Synthesis of [Fe(bbimen)]ClO4

Mixture of isomers (1). Fe(ClO4)3.nH2O (0.36 g, 1 mmol) was slowly added to a methanolic solution of H2bbimen (0.46 g, 1 mmol, 30 mL). This reaction mixture was heated (~ 40 0C) under stirring for ca. 30 min. After cooling the solution to room temperature, a violet microcrystalline precipitate was filtered off, washed with small amounts of cold 2-propanol and dried under vaccum. Yield 0.40 g (62%). FT-IR (KBr pellet) nmax/cm-1: n(O-H) 3426; n(C=Nimidazole) 1592; n(C=C) 1514-1446; n(C-Ophenol) 1278; n(Cl-O) 1154 and 1094. ESI-MS m/z (positive mode): 512.2 (6.38%), 513.2 (2.25%), 514.2 (100%), 515.2 (32.63%) and 516.2 (5.88%). Anal. Calc. for FeC28H38 N6O8Cl: C, 49.61; H, 5.65; N, 12.40. Found: C, 49.62; H, 5.11; N, 12.64%. Molar conductivity: 130 W-1 cm2 mol-1 in acetonitrile at 298 K (1:1 electrolyte).24 Few single crystals suitable for X-ray crystallographic analyses were obtained by slow evaporation of a solution of 1 in methanol:ethanol:water (10:1:1).

While attempting to find solvent systems to recrystallize the product, we were able to isolate two geometric isomers of [Fe(bbimen)]ClO4 by fractional crystallization. About 60% of the mixture of isomers (1) is soluble in hot acetone (isomer A) and was recrystallized in this solvent, yielding sharp purple needles that were not suitable for X-ray analysis. The remaining amount (isomer B) was then recrystallized in methanol yielding a microcrystalline sample.

Isomer A. ESI-MS m/z (positive mode): 512.2 (6.41%), 513.2 (2.25%), 514.2 (100%), 515.2 (32.73%) and 516.2 (5.89%).

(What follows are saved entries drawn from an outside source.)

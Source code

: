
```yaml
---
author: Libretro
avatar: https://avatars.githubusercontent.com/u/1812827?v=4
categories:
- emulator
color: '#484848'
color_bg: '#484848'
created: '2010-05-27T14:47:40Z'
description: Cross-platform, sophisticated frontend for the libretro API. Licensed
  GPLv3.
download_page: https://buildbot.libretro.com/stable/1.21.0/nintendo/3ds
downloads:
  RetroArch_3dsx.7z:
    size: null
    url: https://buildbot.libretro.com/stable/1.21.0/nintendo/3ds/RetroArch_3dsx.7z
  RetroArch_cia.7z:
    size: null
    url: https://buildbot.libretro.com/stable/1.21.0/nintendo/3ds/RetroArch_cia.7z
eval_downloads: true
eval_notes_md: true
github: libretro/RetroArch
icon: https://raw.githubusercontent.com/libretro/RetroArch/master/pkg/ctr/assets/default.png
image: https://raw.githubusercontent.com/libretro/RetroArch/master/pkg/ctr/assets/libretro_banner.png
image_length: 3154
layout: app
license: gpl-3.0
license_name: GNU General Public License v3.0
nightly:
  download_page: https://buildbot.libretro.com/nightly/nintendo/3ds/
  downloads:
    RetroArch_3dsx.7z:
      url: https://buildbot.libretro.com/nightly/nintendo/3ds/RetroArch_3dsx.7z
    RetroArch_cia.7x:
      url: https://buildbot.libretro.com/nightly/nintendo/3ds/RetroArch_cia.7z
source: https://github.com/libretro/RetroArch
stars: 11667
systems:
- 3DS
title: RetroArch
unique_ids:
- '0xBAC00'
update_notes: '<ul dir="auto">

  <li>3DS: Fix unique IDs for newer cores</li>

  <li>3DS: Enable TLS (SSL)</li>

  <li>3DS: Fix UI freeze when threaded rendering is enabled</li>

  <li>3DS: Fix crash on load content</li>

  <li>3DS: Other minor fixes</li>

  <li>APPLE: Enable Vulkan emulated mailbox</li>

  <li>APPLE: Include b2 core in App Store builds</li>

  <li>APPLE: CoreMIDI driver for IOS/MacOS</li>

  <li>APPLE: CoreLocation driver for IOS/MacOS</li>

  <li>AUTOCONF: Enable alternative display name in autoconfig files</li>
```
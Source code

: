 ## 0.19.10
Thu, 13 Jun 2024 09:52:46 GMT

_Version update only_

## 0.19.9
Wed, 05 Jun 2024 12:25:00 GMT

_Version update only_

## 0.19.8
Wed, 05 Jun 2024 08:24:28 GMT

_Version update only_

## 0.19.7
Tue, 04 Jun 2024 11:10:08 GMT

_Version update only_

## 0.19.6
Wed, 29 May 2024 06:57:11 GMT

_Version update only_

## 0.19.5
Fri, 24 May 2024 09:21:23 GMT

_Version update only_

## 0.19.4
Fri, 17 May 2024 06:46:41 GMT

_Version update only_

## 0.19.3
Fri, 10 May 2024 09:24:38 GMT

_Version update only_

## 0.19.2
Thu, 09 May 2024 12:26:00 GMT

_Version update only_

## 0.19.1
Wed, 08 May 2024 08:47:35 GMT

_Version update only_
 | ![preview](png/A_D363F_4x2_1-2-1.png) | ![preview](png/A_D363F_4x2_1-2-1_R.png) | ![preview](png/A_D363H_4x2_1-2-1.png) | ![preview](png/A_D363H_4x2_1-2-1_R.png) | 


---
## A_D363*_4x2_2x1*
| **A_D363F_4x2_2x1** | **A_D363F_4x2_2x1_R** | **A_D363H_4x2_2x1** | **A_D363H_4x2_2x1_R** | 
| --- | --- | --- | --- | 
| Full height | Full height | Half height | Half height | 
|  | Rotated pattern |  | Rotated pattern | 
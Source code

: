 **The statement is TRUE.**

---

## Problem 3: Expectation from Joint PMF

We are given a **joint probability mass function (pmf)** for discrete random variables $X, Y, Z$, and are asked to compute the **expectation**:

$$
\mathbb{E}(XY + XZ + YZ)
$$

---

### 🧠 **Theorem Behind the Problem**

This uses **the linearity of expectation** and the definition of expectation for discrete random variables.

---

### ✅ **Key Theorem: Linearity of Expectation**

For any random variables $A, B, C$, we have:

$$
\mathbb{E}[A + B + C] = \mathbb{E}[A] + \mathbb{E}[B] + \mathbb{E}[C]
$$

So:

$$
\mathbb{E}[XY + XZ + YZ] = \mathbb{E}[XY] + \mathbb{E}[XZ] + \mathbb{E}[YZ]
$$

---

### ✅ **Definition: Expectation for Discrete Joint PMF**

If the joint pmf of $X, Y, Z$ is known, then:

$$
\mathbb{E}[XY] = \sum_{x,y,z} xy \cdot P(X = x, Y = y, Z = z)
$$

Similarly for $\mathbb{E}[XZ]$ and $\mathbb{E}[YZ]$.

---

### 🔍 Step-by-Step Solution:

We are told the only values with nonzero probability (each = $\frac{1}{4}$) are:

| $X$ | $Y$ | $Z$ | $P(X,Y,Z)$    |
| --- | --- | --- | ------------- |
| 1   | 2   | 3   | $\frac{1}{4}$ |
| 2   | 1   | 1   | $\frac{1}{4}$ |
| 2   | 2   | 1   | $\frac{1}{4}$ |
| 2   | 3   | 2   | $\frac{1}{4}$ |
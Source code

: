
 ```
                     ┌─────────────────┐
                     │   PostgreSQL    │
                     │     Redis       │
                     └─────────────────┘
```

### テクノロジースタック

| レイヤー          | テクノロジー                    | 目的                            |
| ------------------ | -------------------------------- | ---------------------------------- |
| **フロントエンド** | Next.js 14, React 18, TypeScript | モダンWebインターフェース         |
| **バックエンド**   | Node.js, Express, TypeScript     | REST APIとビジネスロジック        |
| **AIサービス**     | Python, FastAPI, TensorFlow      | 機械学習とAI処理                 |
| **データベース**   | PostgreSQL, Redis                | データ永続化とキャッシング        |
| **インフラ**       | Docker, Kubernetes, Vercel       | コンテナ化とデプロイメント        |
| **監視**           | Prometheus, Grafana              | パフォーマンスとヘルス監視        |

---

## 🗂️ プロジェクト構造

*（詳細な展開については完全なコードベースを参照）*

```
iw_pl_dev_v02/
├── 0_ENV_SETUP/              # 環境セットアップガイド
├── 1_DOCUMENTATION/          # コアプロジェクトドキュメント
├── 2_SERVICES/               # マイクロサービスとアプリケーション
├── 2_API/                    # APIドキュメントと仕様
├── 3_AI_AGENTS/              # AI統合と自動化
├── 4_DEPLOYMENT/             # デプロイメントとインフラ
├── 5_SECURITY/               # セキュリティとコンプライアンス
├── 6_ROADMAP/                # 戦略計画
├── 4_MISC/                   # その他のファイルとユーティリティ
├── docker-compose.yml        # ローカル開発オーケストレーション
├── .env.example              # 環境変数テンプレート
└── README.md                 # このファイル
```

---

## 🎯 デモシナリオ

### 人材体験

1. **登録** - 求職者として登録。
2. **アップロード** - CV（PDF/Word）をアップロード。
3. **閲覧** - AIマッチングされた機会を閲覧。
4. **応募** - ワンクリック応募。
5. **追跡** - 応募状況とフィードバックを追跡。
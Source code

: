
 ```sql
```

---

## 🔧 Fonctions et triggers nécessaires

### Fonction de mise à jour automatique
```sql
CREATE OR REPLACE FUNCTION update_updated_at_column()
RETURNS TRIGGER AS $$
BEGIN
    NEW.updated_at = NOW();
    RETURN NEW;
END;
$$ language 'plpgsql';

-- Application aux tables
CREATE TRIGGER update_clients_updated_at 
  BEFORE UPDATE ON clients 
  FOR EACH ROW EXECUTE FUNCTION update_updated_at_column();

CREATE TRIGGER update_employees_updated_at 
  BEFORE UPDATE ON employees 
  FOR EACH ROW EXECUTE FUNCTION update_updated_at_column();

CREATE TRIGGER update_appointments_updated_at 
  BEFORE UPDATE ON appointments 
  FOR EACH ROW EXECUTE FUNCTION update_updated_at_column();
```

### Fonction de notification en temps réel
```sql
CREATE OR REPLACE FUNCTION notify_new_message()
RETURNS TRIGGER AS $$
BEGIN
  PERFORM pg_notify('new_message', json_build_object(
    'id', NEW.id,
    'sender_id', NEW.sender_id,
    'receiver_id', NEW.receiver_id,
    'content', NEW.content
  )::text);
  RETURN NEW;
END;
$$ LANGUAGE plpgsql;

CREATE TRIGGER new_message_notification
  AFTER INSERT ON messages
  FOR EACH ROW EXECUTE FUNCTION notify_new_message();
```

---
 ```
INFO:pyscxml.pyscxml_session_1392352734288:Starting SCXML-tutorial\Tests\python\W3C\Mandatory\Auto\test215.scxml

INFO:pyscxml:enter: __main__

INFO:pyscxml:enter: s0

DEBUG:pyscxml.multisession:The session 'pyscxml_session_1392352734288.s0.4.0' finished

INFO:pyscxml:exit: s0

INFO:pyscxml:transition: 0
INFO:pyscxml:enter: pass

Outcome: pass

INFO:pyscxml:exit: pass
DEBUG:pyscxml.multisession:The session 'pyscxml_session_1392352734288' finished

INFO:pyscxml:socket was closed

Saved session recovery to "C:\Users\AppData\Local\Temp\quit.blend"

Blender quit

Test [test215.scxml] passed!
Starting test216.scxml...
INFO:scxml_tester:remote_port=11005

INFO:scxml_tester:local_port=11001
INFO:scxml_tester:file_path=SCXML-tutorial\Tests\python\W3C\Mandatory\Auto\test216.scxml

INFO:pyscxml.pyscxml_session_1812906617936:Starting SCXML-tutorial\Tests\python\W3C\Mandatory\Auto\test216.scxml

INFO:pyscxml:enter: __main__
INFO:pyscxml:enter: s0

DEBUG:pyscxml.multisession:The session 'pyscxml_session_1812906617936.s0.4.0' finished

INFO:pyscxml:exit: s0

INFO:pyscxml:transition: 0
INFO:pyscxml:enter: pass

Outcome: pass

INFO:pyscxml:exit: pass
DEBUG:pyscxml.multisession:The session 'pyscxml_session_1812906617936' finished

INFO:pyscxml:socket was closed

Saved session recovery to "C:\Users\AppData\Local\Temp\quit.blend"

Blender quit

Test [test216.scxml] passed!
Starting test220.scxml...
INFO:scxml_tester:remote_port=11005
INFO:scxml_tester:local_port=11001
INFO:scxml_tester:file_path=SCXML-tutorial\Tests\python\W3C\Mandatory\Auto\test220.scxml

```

Isomer B. ESI-MS m/z (positive mode): 512.2 (6.16%), 513.2 (2.26%), 514.2 (100%), 515.2 (32.49%) and 516.2 (5.87%).

Caution! Perchlorate salts of metal complexes with organic ligands are potentially explosive, and only small amounts should be carefully handled.

X-ray crystallography

A violet crystal was selected and isolated for crystallographic analysis with a CAD-4 diffractometer. Cell parameters were determined from 25 carefully centered reflections in the q range 8.79-15.25º using a standard procedure.25 Data were corrected for Lorentz and polarization effects26 and for absorption27 (transmission factors 0.7305 and 0.9546). The structure was solved with SIR9728 and refined by full-matrix least-square methods using SHELXL97.29 The disorder in the perchlorate ion was modeled with two alternative positions for each oxygen atom. At C7, C8 and C2E, the H atoms were also placed using a standard disordered model. All non-H atoms were refined with anisotropic displacement parameters, except for O22. Hydrogen atoms were added at calculated positions and included in the structure factor calculations, with C-H = 0.93 Å (0.96 Å for methyl groups) and Uiso(H) = 1.2Ueq(C) or 1.5Ueq (methyl C). Other selected crystallographic information is shown in Table 1.



Theoretical calculations

All geometry optimizations were performed using semi-empirical PM3TM molecular orbital calculation using the Spartan 04 program.33 Theoretical vibrational frequencies were used to find the minimum geometries. This method has been successfully used in cases involving transition metal complexes.30-32 The spin state of the FeIII isomers was stated as high-spin, ground state 6S, according to the EPR data. The calculations were carried out on a 2.6 GHz Athlon PC, with 1 GB RAM and 40 Gb HD, under the Windows 2000 operational system.


Results and Discussion


H2bbimen was prepared in good yield as previously described.21 It reacts with Fe(ClO4)3.nH2O in methanol to give a mixture (1) of geometric isomers (A and B) of the stable cation complex [Fe(bbimen)]+. The mixture was separated by fractional crystallization in hot acetone.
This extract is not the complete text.